Katsa jest Obdarzona. Oznacza to, że w dzieciństwie objawiła specjalne zdolności, rozwinęła w sobie na wysokim poziomie pewien talent, a objawia się to, że oczy Obdarzonego mają różnorodny kolor. W przypadku Katsy jedno jest zielone, a jedno niebieskie. W Middlanie, ojczyźnie dziewczyny, wszyscy Obdarzeńcy oddawani są na dwór królewski, by swoimi zdolnościami służyć władcy – Randzie – o ile okażą się użyteczni. I to właśnie spotkało Katsę – zabijając przez przypadek swojego kuzyna, utwierdziła króla w przekonaniu, że idealnie się spisze jako jego wysłannik, który ma wymierzać okrutne kary nieposłusznym poddanym. Ponieważ jej Darem jest zabijanie.
Główną bohaterkę poznajemy w momencie, kiedy jest w trakcie wykonywania tajnej misji – musi uratować więźnia innego dworu, który został porwany podstępem i przetrzymywany jest bezkarnie w lochach. Nie był to rozkaz króla Randy, ale zadanie zlecone przez Radę – tajne stowarzyszenie utworzone przez Katsę i jej najbliższych przyjaciół i sojuszników, mające na celu pilnowanie porządku i wymierzanie sprawiedliwości nie tylko na terenie Middlanu, ale i innych królestw. Podczas tych misji jak może, stara się unikać zabijania, którego szczerze nienawidzi, tak samo jak nienawidzi swojego króla, który ją do tego zmusza.
Ale co, jeśli nie wszystko idzie zgodnie z planem i zamiast samych strażników i żołnierzy, spotyka się tajemniczego obcokrajowca, który okazuje się obdarzonym wojownikiem? Który do tego ją rozpoznał, ale o dziwo, nie miał wrogich zamiarów. Wiedziała, że przez swoją decyzję, żeby go nie zabijać, spotka się z konsekwencjami. Ale nie zdawała sobie sprawy, z jak wielkimi. Wkrótce dziewczyna odkryje, że jej problemy z królem Randą mogą być jej najmniejszym zmartwieniem, a prawdziwe zagrożenie stanowi ktoś, kogo nikt nigdy by o to nie podejrzewał.

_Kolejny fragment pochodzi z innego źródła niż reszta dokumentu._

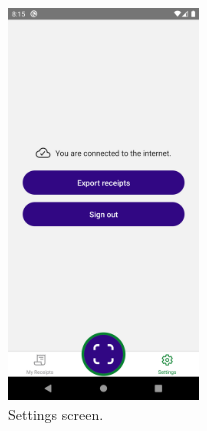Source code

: \documentclass[
  digital, %
  table,   %
  oneside, %
  lof,     %
  lot,     %
]{fithesis3}
\newcommand\half{0.45}
\begin{document}
\begin{figure}
    \begin{center}
        \includegraphics[width=\half\textwidth]{figures/screens/android/light/settings_screen}
    \end{center}
    \caption{Settings screen.}
    \label{fig:settings_screen}
\end{figure}
\end{document}
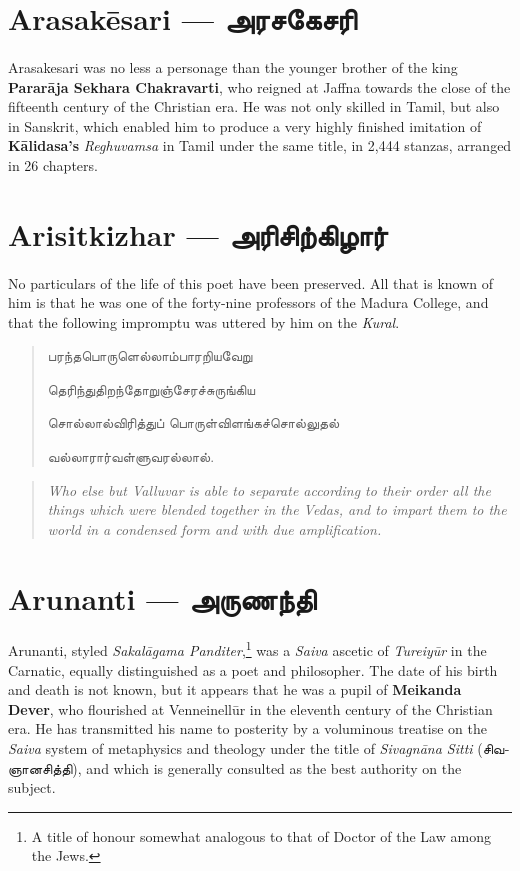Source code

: \documentclass{article}
\newcommand{\TamilText}[1]{\texttamil{#1}}
\newcommand{\TamilBold}[1]{\texttamil{\textbf{#1}}}
\newcommand{\tam}[1]{\TamilText{#1}}
\newcommand{\tambold}[1]{\TamilBold{#1}}
\begin{document}
\section{Arasak\={e}sari --- \tambold{அரசகேசரி}}
\paragraph{}
Arasakesari was no less a personage than the younger brother of the king \textbf{Parar\={a}ja Sekhara Chakravarti}, who reigned at Jaffna towards the close of the fifteenth century of the Christian era. He was not only skilled in Tamil, but also in Sanskrit, which enabled him to produce a very highly finished imitation of \textbf{K\={a}lidasa's} \emph{Reghuvamsa} in Tamil under the same title, in 2,444 stanzas, arranged in 26 chapters.

\section{Arisitkizhar --- \tambold{அரிசிற்கிழார்}}
\paragraph{}
No particulars of the life of this poet have been preserved. All that is known of him is that he was one of the forty-nine professors of the Madura College, and that the following impromptu was uttered by him on the \emph{Kural}.
\begin{quotation}\small
\tam{பரந்தபொருளெல்லாம்பாரறியவேறு}

\tam{தெரிந்துதிறந்தோறுஞ்சேரச்சுருங்கிய}

\tam{சொல்லால்விரித்துப்‌ பொருள்விளங்கச்சொல்லுதல்‌}

\tam{வல்லாரார்வள்ளுவரல்லால்}.
\end{quotation}
\begin{quotation}\small
\emph{Who else but Valluvar is able to separate according to their order all the things which were blended together in the Vedas, and to impart them to the world in a condensed form and with due amplification.}
\end{quotation}
\section{Arunanti --- \tambold{அருணந்தி}}
\paragraph{}
Arunanti, styled \emph{Sakal\={a}gama Panditer},\footnote{A title of honour somewhat analogous to that of Doctor of the Law among the Jews.} was a \emph{Saiva} ascetic of \emph{Tureiy\={u}r} in the Carnatic, equally distinguished as a poet and philosopher. The date of his birth and death is not known, but it appears that he was a pupil of \textbf{Meikanda Dever}, who flourished at Venneinell\={u}r in the eleventh century of the Christian era. He has transmitted his name to posterity by a voluminous treatise on the \emph{Saiva} system of metaphysics and theology under the title of \emph{Sivagn\={a}na Sitti} (\tam{சிவஞானசித்தி}), and which is generally consulted as the best authority on the subject.
\end{document}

Świat skonstruowany przez autorkę jest złożony i ciekawy, a do tego przystępnie przedstawiony, co w tym wypadku jest dość ważne, ponieważ czytelnik zapoznający się z nim ma przed sobą nie lada wyzwanie – musi przyswoić naprawdę sporo informacji. Duża ilość opisów – malowniczych krajobrazów, nieco zacofanych zwyczajów mieszkańców czy brutalnej rzeczywistości, w której obraca się główna bohaterka – bardzo ładnie uzupełnia pędzącą akcję i przygody bohaterów. Jak w pierwszej części książki zapoznajemy się dobrze z dworem w Middlanie, na którym Katsa boryka się ze swoimi problemami z władcą, tak w późniejszych częściach wyruszamy w niezwykłą podróż po świecie, której szczegółów niestety nie mogę Wam zdradzić – musicie przekonać się sami ;)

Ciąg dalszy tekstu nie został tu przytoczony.